Stability of LG2m in cryopreserved serum

Because this study used serum samples stored at − 20°C for more than 5 years, we first tested the reproducibility of the serum concentration of LG2m measured by using an Architect LG2m kit. We measured the LG2m concentration of thawed serum samples stored at − 20°C in 2018 and stored all samples again at − 20°C. We re-measured the LG2m concentration using the same serum samples in 2023 and analyzed the differences in the LG2m values measured at the different times (cohort 1). As shown in Fig. 1, LG2m was highly stable in serum that was repeatedly cryopreserved at − 20°C and thawed. These data demonstrate the utility of the LG2m measurement of patient-derived sera stocked at − 20°C for future use.

Fig. 1
figure 1

Approximation of LG2m in the same serum sample measured at two different times. Passing-Bablok regression fit comparing LG2m levels measured in 2018 and 2023 for cohort 1. The black line represents the line of identity (y = x).

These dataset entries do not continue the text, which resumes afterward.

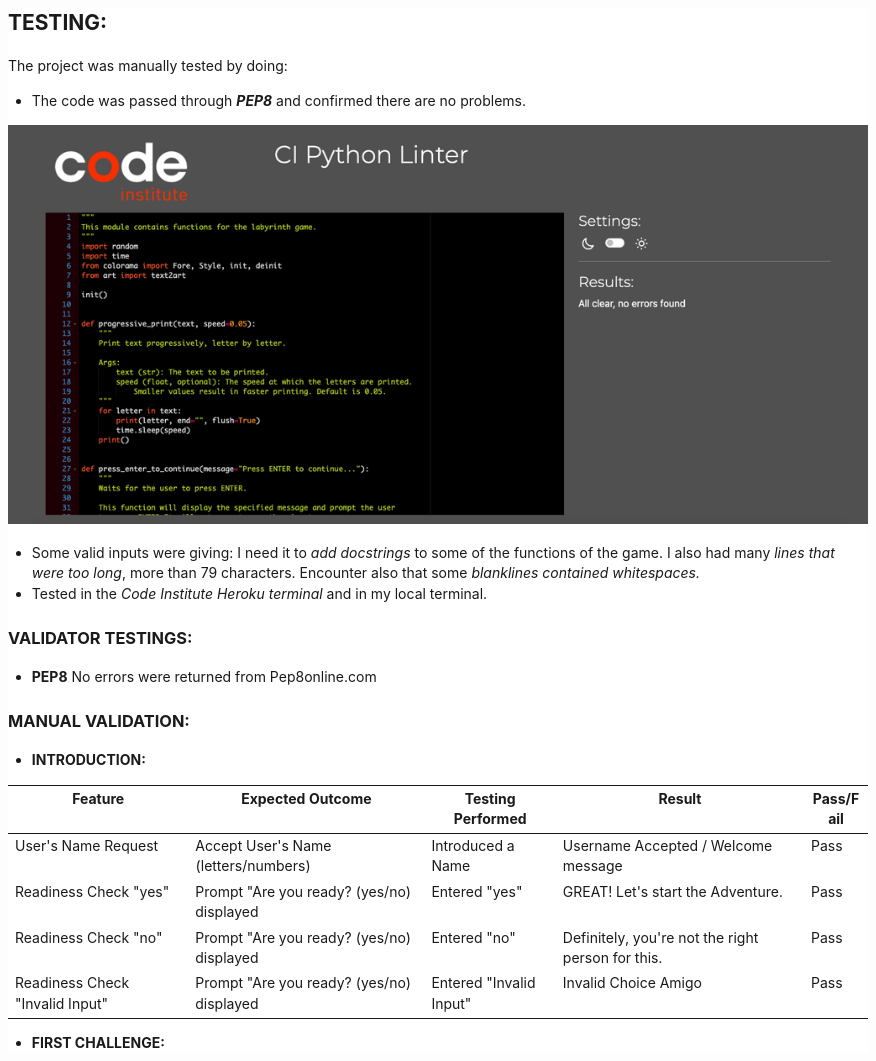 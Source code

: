 ## TESTING:

The project was manually tested by doing:
- The code was passed through **_PEP8_** and confirmed there are no problems.

![PEP8](/media/pep8-Validator.png)

- Some valid inputs were giving: I need it to _add docstrings_ to some of the functions of the game. I also had many _lines that were too long_, more than 79 characters. Encounter also that some _blanklines contained whitespaces._
- Tested in the _Code Institute Heroku terminal_ and in my local terminal.

### VALIDATOR TESTINGS:

- **PEP8**
No errors were returned from Pep8online.com

### MANUAL VALIDATION:

- **INTRODUCTION:**

| Feature | Expected Outcome | Testing Performed | Result | Pass/Fail |
| --- | --- | --- | --- | --- |
| User's Name Request | Accept User's Name (letters/numbers) | Introduced a Name | Username Accepted / Welcome message | Pass
| Readiness Check "yes" | Prompt "Are you ready? (yes/no) displayed | Entered "yes" | GREAT! Let's start the Adventure. | Pass
| Readiness Check "no" | Prompt "Are you ready? (yes/no) displayed | Entered "no" | Definitely, you're not the right person for this. | Pass
| Readiness Check "Invalid Input" | Prompt "Are you ready? (yes/no) displayed | Entered "Invalid Input" | Invalid Choice Amigo | Pass

- **FIRST CHALLENGE:**
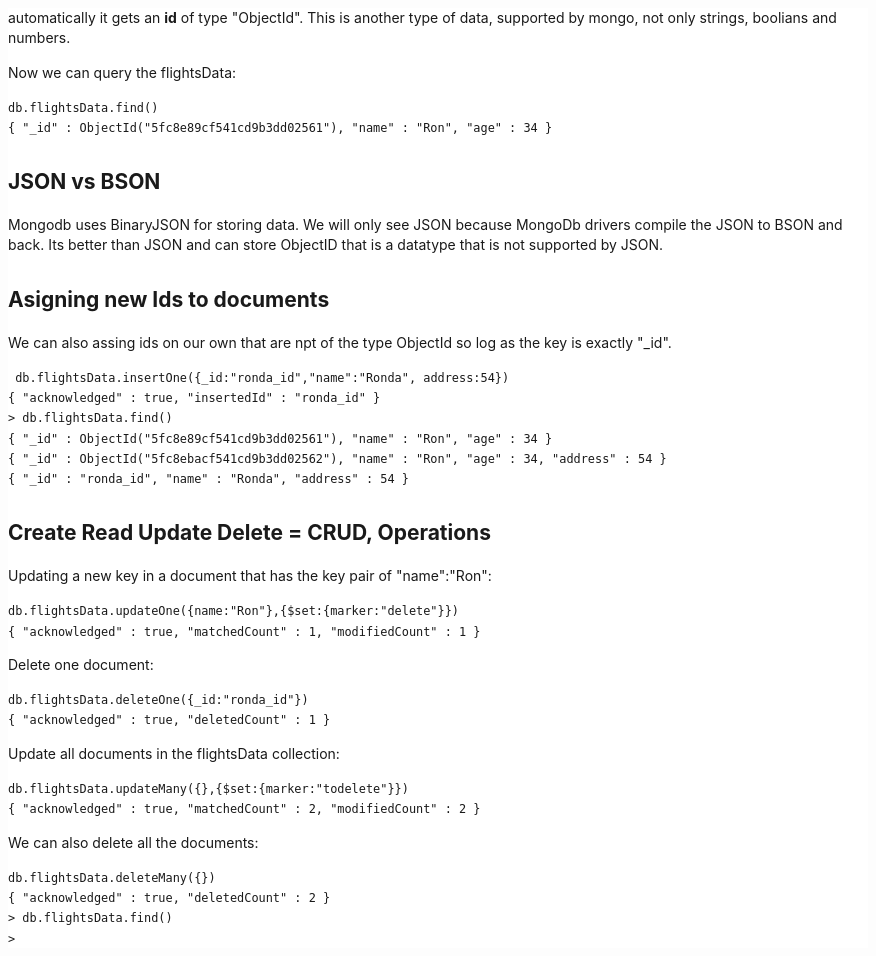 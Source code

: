 automatically it gets an **id** of type "ObjectId". This is another type of data, supported by mongo, not only strings, boolians and numbers.

Now we can query the flightsData:

```
db.flightsData.find()
{ "_id" : ObjectId("5fc8e89cf541cd9b3dd02561"), "name" : "Ron", "age" : 34 }
```

## JSON vs BSON

Mongodb uses BinaryJSON for storing data. We will only see JSON because MongoDb drivers compile the JSON to BSON and back. Its better than JSON and can store ObjectID that is a datatype that is not supported by JSON.

## Asigning new Ids to documents

We can also assing ids on our own that are npt of the type ObjectId so log as the key is exactly "\_id".

```
 db.flightsData.insertOne({_id:"ronda_id","name":"Ronda", address:54})
{ "acknowledged" : true, "insertedId" : "ronda_id" }
> db.flightsData.find()
{ "_id" : ObjectId("5fc8e89cf541cd9b3dd02561"), "name" : "Ron", "age" : 34 }
{ "_id" : ObjectId("5fc8ebacf541cd9b3dd02562"), "name" : "Ron", "age" : 34, "address" : 54 }
{ "_id" : "ronda_id", "name" : "Ronda", "address" : 54 }
```

## Create Read Update Delete = CRUD, Operations

Updating a new key in a document that has the key pair of "name":"Ron":

```
db.flightsData.updateOne({name:"Ron"},{$set:{marker:"delete"}})
{ "acknowledged" : true, "matchedCount" : 1, "modifiedCount" : 1 }
```

Delete one document:

```
db.flightsData.deleteOne({_id:"ronda_id"})
{ "acknowledged" : true, "deletedCount" : 1 }
```

Update all documents in the flightsData collection:

```
db.flightsData.updateMany({},{$set:{marker:"todelete"}})
{ "acknowledged" : true, "matchedCount" : 2, "modifiedCount" : 2 }
```

We can also delete all the documents:

```
db.flightsData.deleteMany({})
{ "acknowledged" : true, "deletedCount" : 2 }
> db.flightsData.find()
>
```
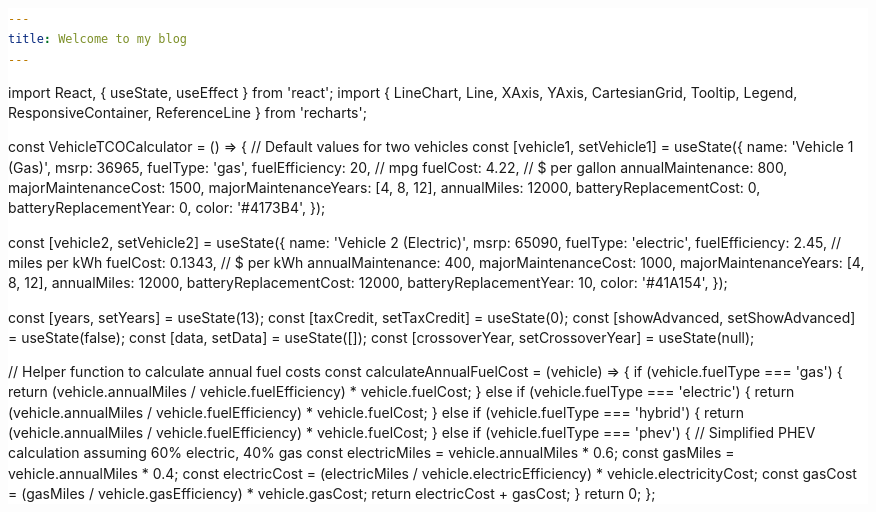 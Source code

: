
 ```yaml
---
title: Welcome to my blog
---
```

import React, { useState, useEffect } from 'react';
import { LineChart, Line, XAxis, YAxis, CartesianGrid, Tooltip, Legend, ResponsiveContainer, ReferenceLine } from 'recharts';

const VehicleTCOCalculator = () => {
  // Default values for two vehicles
  const [vehicle1, setVehicle1] = useState({
    name: 'Vehicle 1 (Gas)',
    msrp: 36965,
    fuelType: 'gas',
    fuelEfficiency: 20, // mpg
    fuelCost: 4.22, // $ per gallon
    annualMaintenance: 800,
    majorMaintenanceCost: 1500,
    majorMaintenanceYears: [4, 8, 12],
    annualMiles: 12000,
    batteryReplacementCost: 0,
    batteryReplacementYear: 0,
    color: '#4173B4',
  });

  const [vehicle2, setVehicle2] = useState({
    name: 'Vehicle 2 (Electric)',
    msrp: 65090,
    fuelType: 'electric',
    fuelEfficiency: 2.45, // miles per kWh
    fuelCost: 0.1343, // $ per kWh
    annualMaintenance: 400,
    majorMaintenanceCost: 1000,
    majorMaintenanceYears: [4, 8, 12],
    annualMiles: 12000,
    batteryReplacementCost: 12000,
    batteryReplacementYear: 10,
    color: '#41A154',
  });

  const [years, setYears] = useState(13);
  const [taxCredit, setTaxCredit] = useState(0);
  const [showAdvanced, setShowAdvanced] = useState(false);
  const [data, setData] = useState([]);
  const [crossoverYear, setCrossoverYear] = useState(null);

  // Helper function to calculate annual fuel costs
  const calculateAnnualFuelCost = (vehicle) => {
    if (vehicle.fuelType === 'gas') {
      return (vehicle.annualMiles / vehicle.fuelEfficiency) * vehicle.fuelCost;
    } else if (vehicle.fuelType === 'electric') {
      return (vehicle.annualMiles / vehicle.fuelEfficiency) * vehicle.fuelCost;
    } else if (vehicle.fuelType === 'hybrid') {
      return (vehicle.annualMiles / vehicle.fuelEfficiency) * vehicle.fuelCost;
    } else if (vehicle.fuelType === 'phev') {
      // Simplified PHEV calculation assuming 60% electric, 40% gas
      const electricMiles = vehicle.annualMiles * 0.6;
      const gasMiles = vehicle.annualMiles * 0.4;
      const electricCost = (electricMiles / vehicle.electricEfficiency) * vehicle.electricityCost;
      const gasCost = (gasMiles / vehicle.gasEfficiency) * vehicle.gasCost;
      return electricCost + gasCost;
    }
    return 0;
  };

Serum LG2m levels predict the incidence of future HCC in patients with chronic HBV infection

Patient characteristics of Cohort 2 are shown in Table 1, which included 7 patients (7.9%) with a history of HCC. The median LG2m level in the cohort of patients with chronic HBV infection (cohort 2) was 11.8 pg/mL (Fig. 2A). Of the 89 patients, 12 developed HCC during the follow-up period. The incidences of HCC were 4.9%, 9.9%, and 12.7% at 12, 24, and 36 months, respectively (Fig. 2B). In accordance with our previous study, in which we determined an LG2m cutoff value of 30 pg/mL for predicting HCC development, we defined LG2m-high as 30 pg/mL or higher. Of the 89 patients, 16 (18.0%) were categorized as LG2m-high. Elevated LG2m was associated with older age, hypoalbuminemia, a low platelet count, elevated fibrosis scores (APRI and FIB-4 index), and elevated tumor markers (AFP and DCP) but not with the previous history of HCC as shown in Table 2. Kaplan–Meier survival analysis demonstrated that an increased LG2m level was significantly associated with a higher risk of HCC (P = 0.012; Fig. 2C). Kaplan–Meier survival analysis of only patients without the previous history of HCC also showed that an elevated LG2m level was significantly associated with a higher risk of HCC (P = 0.027; Fig. 2D).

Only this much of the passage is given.